Your lower back is hurting. Hurting badly. Perhaps one of these scenarios is all too relatable:
- You’re relegated to the couch for a few days while your partner does everything for you
- Your friends tell you that you’re a little bent over or crooked even when you think you’re standing up straight
- You can barely get on and off the toilet
- You drop a spoon on the floor and know that there is physically no way that you will ever be able to pick it up.
If these sound familiar, turns out you threw out your back. That’s OK, these things happen! Take a breath and take comfort in knowing that things will get back to normal. It might take a few days or even a few months, but you’ll get there. I’m here to share with you some advice on how to get there as soon as possible.
To be clear, ‘throwing out your back’ isn’t a medical term and isn’t even a specific injury – it can be caused by a variety of underlying medical diagnoses. At some point you should seek a proper diagnosis and more involved treatment options, but for now you just need to sit tight until you get over the hump.
Cancel your day, call a friend or family member to help out if possible. Get to a comfortable spot and relax as soon as possible. Load up this blog post on your tablet and remember the golden rule:
You have to Break The Cycle!
When you throw your back out there is swelling, inflammation and possibly torn tissues. On its own, this is bad enough, but the body’s response to those changes can be even worse. It will clamp down certain joints and hold on for dear life. Often it will do this in a lopsided manner giving you that crooked stance. This high tone will limit the space for the nerves, arteries and veins which causes increased swelling and nerve irritation. The irritated nerves then tell the muscles to clamp down harder which limits the nerve more, which tells the muscles to clamp down harder…This is “The Cycle” I mentioned above. This is why sometimes a small tweak to the back one afternoon can feel worse the following morning.

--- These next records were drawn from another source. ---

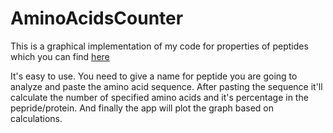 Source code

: # AminoAcidsCounter
This is a graphical implementation of my code for properties of peptides which you can find [here](https://github.com/sviatkh/bioinformatics/blob/main/protein%20properties%20for%20Diploma)

It's easy to use. You need to give a name for peptide you are going to analyze and paste the amino acid sequence. 
After pasting the sequence it'll calculate the number of specified amino acids and it's percentage in the pepride/protein. 
And finally the app will plot the graph based on calculations. 
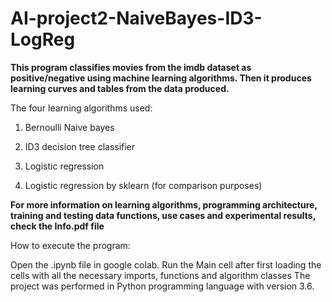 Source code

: # AI-project2-NaiveBayes-ID3-LogReg

**This program classifies movies from the imdb dataset as positive/negative using machine learning algorithms. 
Then it produces learning curves and tables from the data produced.**

The four learning algorithms used:

1) Bernoulli Naive bayes 

2) ID3 decision tree classifier 

3) Logistic regression 

4) Logistic regression by sklearn (for comparison purposes)


**For more information on learning algorithms, programming architecture, training and testing data functions, use cases and experimental results, check the Info.pdf file**

How to execute the program:

Open the .ipynb file in google colab.
Run the Main cell after first loading the cells with all the necessary imports, functions and algorithm classes
The project was performed in Python programming language with version 3.6.

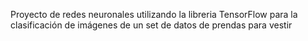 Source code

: Proyecto de redes neuronales utilizando la libreria TensorFlow para la clasificación de imágenes de un set de datos de prendas para vestir
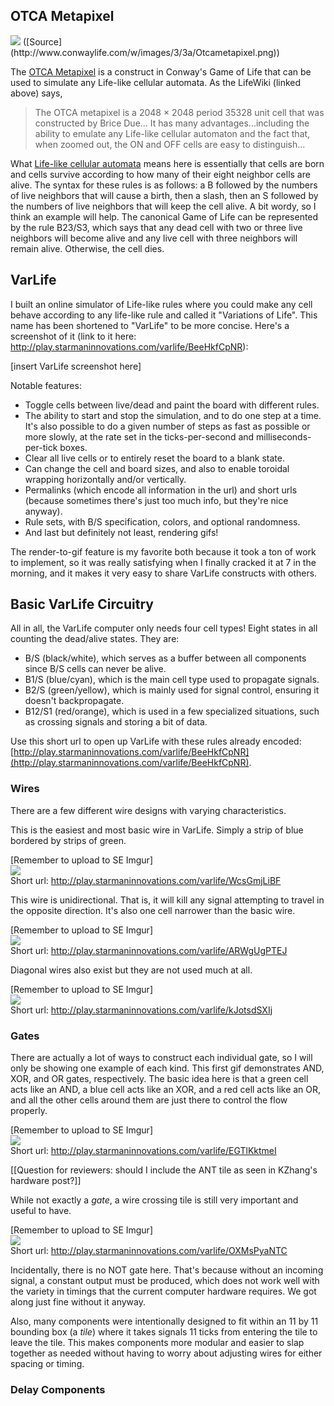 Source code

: ## OTCA Metapixel

<img src="http://www.conwaylife.com/w/images/3/3a/Otcametapixel.png"/>
([Source](http://www.conwaylife.com/w/images/3/3a/Otcametapixel.png))

The [OTCA Metapixel](http://www.conwaylife.com/w/index.php?title=OTCA_metapixel) is a construct in Conway's Game of Life that can be used to simulate any Life-like cellular automata. As the LifeWiki (linked above) says,

> The OTCA metapixel is a 2048 × 2048 period 35328 unit cell that was constructed by Brice Due... It has many advantages...including the ability to emulate any Life-like cellular automaton and the fact that, when zoomed out, the ON and OFF cells are easy to distinguish...

What [Life-like cellular automata](http://www.conwaylife.com/wiki/Life-like_cellular_automaton#Life-like_cellular_automata) means here is essentially that cells are born and cells survive according to how many of their eight neighbor cells are alive. The syntax for these rules is as follows: a B followed by the numbers of live neighbors that will cause a birth, then a slash, then an S followed by the numbers of live neighbors that will keep the cell alive. A bit wordy, so I think an example will help. The canonical Game of Life can be represented by the rule B23/S3, which says that any dead cell with two or three live neighbors will become alive and any live cell with three neighbors will remain alive. Otherwise, the cell dies.

## VarLife

I built an online simulator of Life-like rules where you could make any cell behave according to any life-like rule and called it "Variations of Life". This name has been shortened to "VarLife" to be more concise. Here's a screenshot of it (link to it here: http://play.starmaninnovations.com/varlife/BeeHkfCpNR):

[insert VarLife screenshot here]

Notable features:
 - Toggle cells between live/dead and paint the board with different rules.
 - The ability to start and stop the simulation, and to do one step at a time. It's also possible to do a given number of steps as fast as possible or more slowly, at the rate set in the ticks-per-second and milliseconds-per-tick boxes.
 - Clear all live cells or to entirely reset the board to a blank state.
 - Can change the cell and board sizes, and also to enable toroidal wrapping horizontally and/or vertically.
 - Permalinks (which encode all information in the url) and short urls (because sometimes there's just too much info, but they're nice anyway).
 - Rule sets, with B/S specification, colors, and optional randomness.
 - And last but definitely not least, rendering gifs!

The render-to-gif feature is my favorite both because it took a ton of work to implement, so it was really satisfying when I finally cracked it at 7 in the morning, and it makes it very easy to share VarLife constructs with others.

## Basic VarLife Circuitry

All in all, the VarLife computer only needs four cell types! Eight states in all counting the dead/alive states. They are:
 - B/S (black/white), which serves as a buffer between all components since B/S cells can never be alive.
 - B1/S (blue/cyan), which is the main cell type used to propagate signals.
 - B2/S (green/yellow), which is mainly used for signal control, ensuring it doesn't backpropagate.
 - B12/S1 (red/orange), which is used in a few specialized situations, such as crossing signals and storing a bit of data.
 
Use this short url to open up VarLife with these rules already encoded: [http://play.starmaninnovations.com/varlife/BeeHkfCpNR](http://play.starmaninnovations.com/varlife/BeeHkfCpNR).

### Wires

There are a few different wire designs with varying characteristics.

This is the easiest and most basic wire in VarLife. Simply a strip of blue bordered by strips of green.

[Remember to upload to SE Imgur]  
<img src="http://play.starmaninnovations.com/static/d3applets/renders/EMOLGwLAxh.gif"/>  
Short url: http://play.starmaninnovations.com/varlife/WcsGmjLiBF

This wire is unidirectional. That is, it will kill any signal attempting to travel in the opposite direction. It's also one cell narrower than the basic wire.

[Remember to upload to SE Imgur]  
<img src="http://play.starmaninnovations.com/static/d3applets/renders/AmoesLFnhV.gif"/>  
Short url: http://play.starmaninnovations.com/varlife/ARWgUgPTEJ

Diagonal wires also exist but they are not used much at all.

[Remember to upload to SE Imgur]  
<img src="http://play.starmaninnovations.com/static/d3applets/renders/yCJvsIHuMQ.gif"/>  
Short url: http://play.starmaninnovations.com/varlife/kJotsdSXIj

### Gates

There are actually a lot of ways to construct each individual gate, so I will only be showing one example of each kind. This first gif demonstrates AND, XOR, and OR gates, respectively. The basic idea here is that a green cell acts like an AND, a blue cell acts like an XOR, and a red cell acts like an OR, and all the other cells around them are just there to control the flow properly.

[Remember to upload to SE Imgur]  
<img src="http://play.starmaninnovations.com/static/d3applets/renders/ixoJIHLDPe.gif"/>  
Short url: http://play.starmaninnovations.com/varlife/EGTlKktmeI

[[Question for reviewers: should I include the ANT tile as seen in KZhang's hardware post?]]

While not exactly a *gate*, a wire crossing tile is still very important and useful to have.

[Remember to upload to SE Imgur]  
<img src="http://play.starmaninnovations.com/static/d3applets/renders/dpvIZIdxMg.gif"/>  
Short url: http://play.starmaninnovations.com/varlife/OXMsPyaNTC

Incidentally, there is no NOT gate here. That's because without an incoming signal, a constant output must be produced, which does not work well with the variety in timings that the current computer hardware requires. We got along just fine without it anyway.

Also, many components were intentionally designed to fit within an 11 by 11 bounding box (a *tile*) where it takes signals 11 ticks from entering the tile to leave the tile. This makes components more modular and easier to slap together as needed without having to worry about adjusting wires for either spacing or timing.

### Delay Components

But, how do we Break the Cycle?
1. Medications and Supplements
It wouldn’t hurt to use some over the counter medications and supplements. These range from magnesium and curcumin on the more natural side to Ibuprofen and muscle relaxants for the real doozies.
2. Ice or Heat?
I find this to be very individual. Just go with whichever makes you feel the slightest bit better.
3. Stretches, Postures and Movement
This is the heart of the blog post and where I will add the Osteopathic perspective. Remember the golden rule? We have to break the cycle. This involves tricking those clamped down muscles deep in your spine to let go. In Osteopathy, we do this by slowly giving the muscles a little of what they want. The best analogy is the Chinese finger trap: the harder you pull your fingers apart the stronger the trap clamps down. The solution is to push the trap together to loosen the bind. Those deep muscles in your spine are holding on tight to avoid whatever caused the original injury. The more you stretch those muscles, the more they hold on even tighter. We have to give those muscles a little of what they want in order to convince them their job is no longer needed. In broad strokes, this means positioning your body in a way that supports the spine without the use of the spinal muscles.
Try the following three postures at home to find some relief. It’s important to move in and out of these postures slowly. The goal is to settle into a position that is less painful and wait for at least 90 seconds. If for any reason these postures irritate you, try the next one. The key is to find one that brings relief and be in that feeling of relief for as long as it lasts.
Posture #1
Lay flat on your back with your knees up and legs fully supported on the couch. Use a yoga mat if the floor isn’t carpeted. Use a pillow to support the head. Let the weight of your legs fully go. If needed, put pillows under your knees or beside your hips. Stay here for up to 20 minutes, breathe and relax.
Posture #2
On the carpet or yoga mat, pile up some pillow or cushions in a pyramid shape. Slowly lay on top of them so that the peak of the pyramid lands across your hip bones. Let gravity spread you apart as you breathe slowly and relax. It takes time to convince your body to let go. Give it at least 90 seconds, but you can stay here for up to 20 minutes.
Posture #3
Lay on your side with knees bent and stacked. Prop yourself up on one elbow. Place the other hand behind your head. Slowly turn your chest facing down. Breathe and relax. Experiment with this posture on both sides and only continue the side which brings the most relief. This is the most complex of the three postures and has the highest likelihood to be irritating. But I believe it to be the most effective if you can master it. Remember to move slowly and in the direction of most relief. Breathe, relax and hold for 90 seconds to 3 minutes.
Remember, you will get through this! Take the time doing these simple exercises and you will slowly and steadily get better… relaxation is the best way to break the cycle!